研二は後に続いてちょうどきたエレベーターに乗り込んだ。
「お前ら、何やってんね、こないなとこで!」
上がり始めたエレベータ―の中で、千雪は喚いた。
「そいつはこっちの科白だ! てめぇ、何にも言わずに行方不明になりやがるから、あっちじゃ、大騒ぎなんだよっ!」
それを聞くと、千雪も、え、と口を噤んだ。
「たまたま辻が三田村に車の話で電話してこなけりゃ、もっと大ごとになってたとこだ!」
「携帯も切っとるし、誰も連絡取れへんて!」
京助が怒鳴ると、研二もいつになく険しい顔で声を上げる。
「俺はガキやないで? 二、三日一人で行きたいとこ行ったかて、そない騒ぐか?」
二人に咎めだてられた千雪は、言われたままにはならないとばかり言い返した。
京助は研二とともに文句を言う千雪を自分たちの部屋へ連れて行った。
「大体、二人して仕事放ってこないなとこまで、呆れるんはこっちや!」
子供のように連行された千雪は、部屋に入るなり喚いた。
速水の言うように目的があって動いているとわかったところで、千雪が何か言ってくるまで待つという選択肢もなかったわけではない。
それはわかっていたが、やはり情緒不安定の上、ともすると京助や研二を避けて連絡を取らないという可能性も加味すると、京助は気が急いてその選択肢は却下するしかなかった。

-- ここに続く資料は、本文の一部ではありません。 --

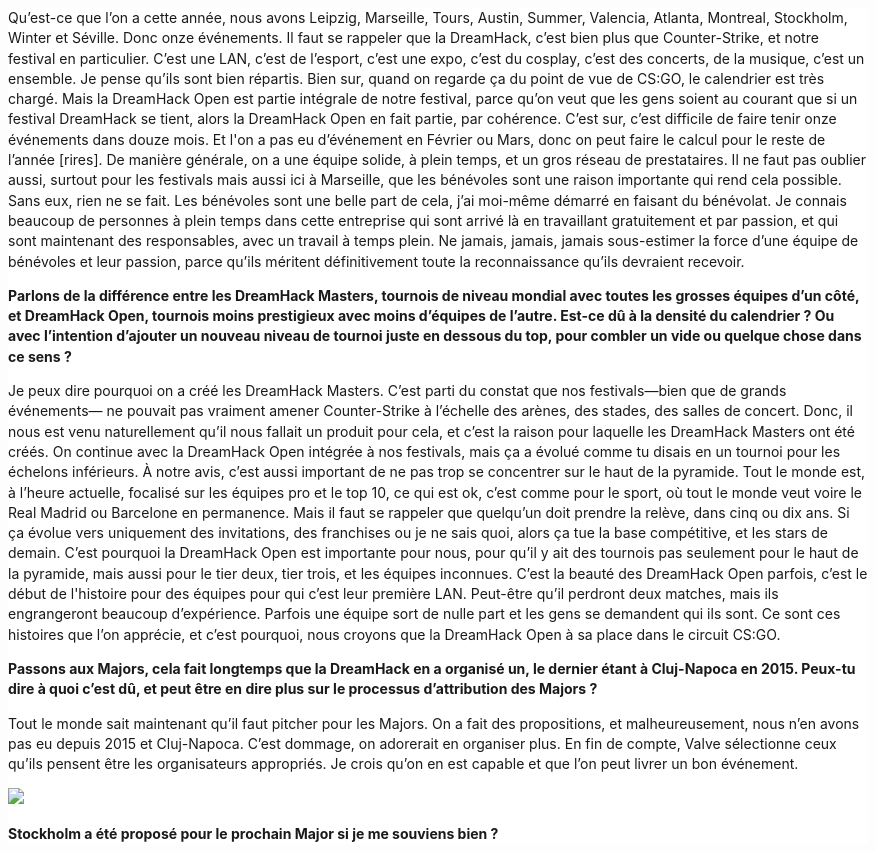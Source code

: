 Qu’est-ce que l’on a cette année, nous avons Leipzig, Marseille, Tours, Austin, Summer, Valencia, Atlanta, Montreal, Stockholm, Winter et Séville. Donc onze événements. Il faut se rappeler que la DreamHack, c’est bien plus que Counter-Strike, et notre festival en particulier. C’est une LAN, c’est de l’esport, c’est une expo, c’est du cosplay, c’est des concerts, de la musique, c’est un ensemble. Je pense qu’ils sont bien répartis. Bien sur, quand on regarde ça du point de vue de CS:GO, le calendrier est très chargé. Mais la DreamHack Open est partie intégrale de notre festival, parce qu’on veut que les gens soient au courant que si un festival DreamHack se tient, alors la DreamHack Open en fait partie, par cohérence. C’est sur, c’est difficile de faire tenir onze événements dans douze mois. Et l'on a pas eu d’événement en Février ou Mars, donc on peut faire le calcul pour le reste de l’année \[rires\]. De manière générale, on a une équipe solide, à plein temps, et un gros réseau de prestataires. Il ne faut pas oublier aussi, surtout pour les festivals mais aussi ici à Marseille, que les bénévoles sont une raison importante qui rend cela possible. Sans eux, rien ne se fait. Les bénévoles sont une belle part de cela, j’ai moi-même démarré en faisant du bénévolat. Je connais beaucoup de personnes à plein temps dans cette entreprise qui sont arrivé là en travaillant gratuitement et par passion, et qui sont maintenant des responsables, avec un travail à temps plein. Ne jamais, jamais, jamais sous-estimer la force d’une équipe de bénévoles et leur passion, parce qu’ils méritent définitivement toute la reconnaissance qu’ils devraient recevoir.

**Parlons de la différence entre les DreamHack Masters, tournois de niveau mondial avec toutes les grosses équipes d’un côté, et DreamHack Open, tournois moins prestigieux avec moins d’équipes de l’autre. Est-ce dû à la densité du calendrier ? Ou avec l’intention d’ajouter un nouveau niveau de tournoi juste en dessous du top, pour combler un vide ou quelque chose dans ce sens ?**

Je peux dire pourquoi on a créé les DreamHack Masters. C’est parti du constat que nos festivals—bien que de grands événements— ne pouvait pas vraiment amener Counter-Strike à l’échelle des arènes, des stades, des salles de concert. Donc, il nous est venu naturellement qu’il nous fallait un produit pour cela, et c’est la raison pour laquelle les DreamHack Masters ont été créés. On continue avec la DreamHack Open intégrée à nos festivals, mais ça a évolué comme tu disais en un tournoi pour les échelons inférieurs. À notre avis, c’est aussi important de ne pas trop se concentrer sur le haut de la pyramide. Tout le monde est, à l’heure actuelle, focalisé sur les équipes pro et le top 10, ce qui est ok, c’est comme pour le sport, où tout le monde veut voire le Real Madrid ou Barcelone en permanence. Mais il faut se rappeler que quelqu’un doit prendre la relève, dans cinq ou dix ans. Si ça évolue vers uniquement des invitations, des franchises ou je ne sais quoi, alors ça tue la base compétitive, et les stars de demain. C’est pourquoi la DreamHack Open est importante pour nous, pour qu’il y ait des tournois pas seulement pour le haut de la pyramide, mais aussi pour le tier deux, tier trois, et les équipes inconnues. C’est la beauté des DreamHack Open parfois, c’est le début de l'histoire pour des équipes pour qui c’est leur première LAN. Peut-être qu’il perdront deux matches, mais ils engrangeront beaucoup d’expérience. Parfois une équipe sort de nulle part et les gens se demandent qui ils sont. Ce sont ces histoires que l’on apprécie, et c’est pourquoi, nous croyons que la DreamHack Open à sa place dans le circuit CS:GO.

**Passons aux Majors, cela fait longtemps que la DreamHack en a organisé un, le dernier étant à Cluj-Napoca en 2015\. Peux-tu dire à quoi c’est dû, et peut être en dire plus sur le processus d’attribution des Majors ?**

Tout le monde sait maintenant qu’il faut pitcher pour les Majors. On a fait des propositions, et malheureusement, nous n’en avons pas eu depuis 2015 et Cluj-Napoca. C’est dommage, on adorerait en organiser plus. En fin de compte, Valve sélectionne ceux qu’ils pensent être les organisateurs appropriés. Je crois qu’on en est capable et que l’on peut livrer un bon événement.

![](https://flickshot-ue.s3.eu-west-2.amazonaws.com/flickshot/article/5b05f063b4919/images/4hKNTEz7BTBdWh9FNfiU2Zim7A62x36DNphBVUS3.jpeg)

**Stockholm a été proposé pour le prochain Major si je me souviens bien ?**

だが、こうやって言い返す千雪を見ると、少しは以前の千雪に戻りつつあるということか。
にしても、と京助は部屋を見回した。
研二と二人、今夜このスイートルームで過ごせとか、三田村のやつ、嫌がらせか。
「千雪、最近、小夜子さんにも連絡しとらんやろ? 心配してはったで? そらお前が何をしようと周りがどうこう言うことやないが、やっぱ、ひとこと、どこぞへ行くくらいはな。しかも携帯切っとるし、心配するないう方が無理な話や」
噛んで言い含めるような言い方で研二に言われると、千雪も眉を顰めて黙り込む。
わざと言わなかったといえばそうなので、そこは後ろめたくもあった。
特にこの二人には。
「例え二、三日でもや、どこにいるかわかれへん、誰も連絡取れへんやなんて、事故や事件に巻き込まれたんやないかとか、心配するやろ」
千雪は一つ溜息をついた。
「わかったて。これからまだあと二、三日は、新潟から富山、金沢行く予定や。正確な位置は辻に聞いたらええ。ここかて、辻のナビのGPSでわかったんやろ?」
投げやりな言い方で千雪は二人を見据えた。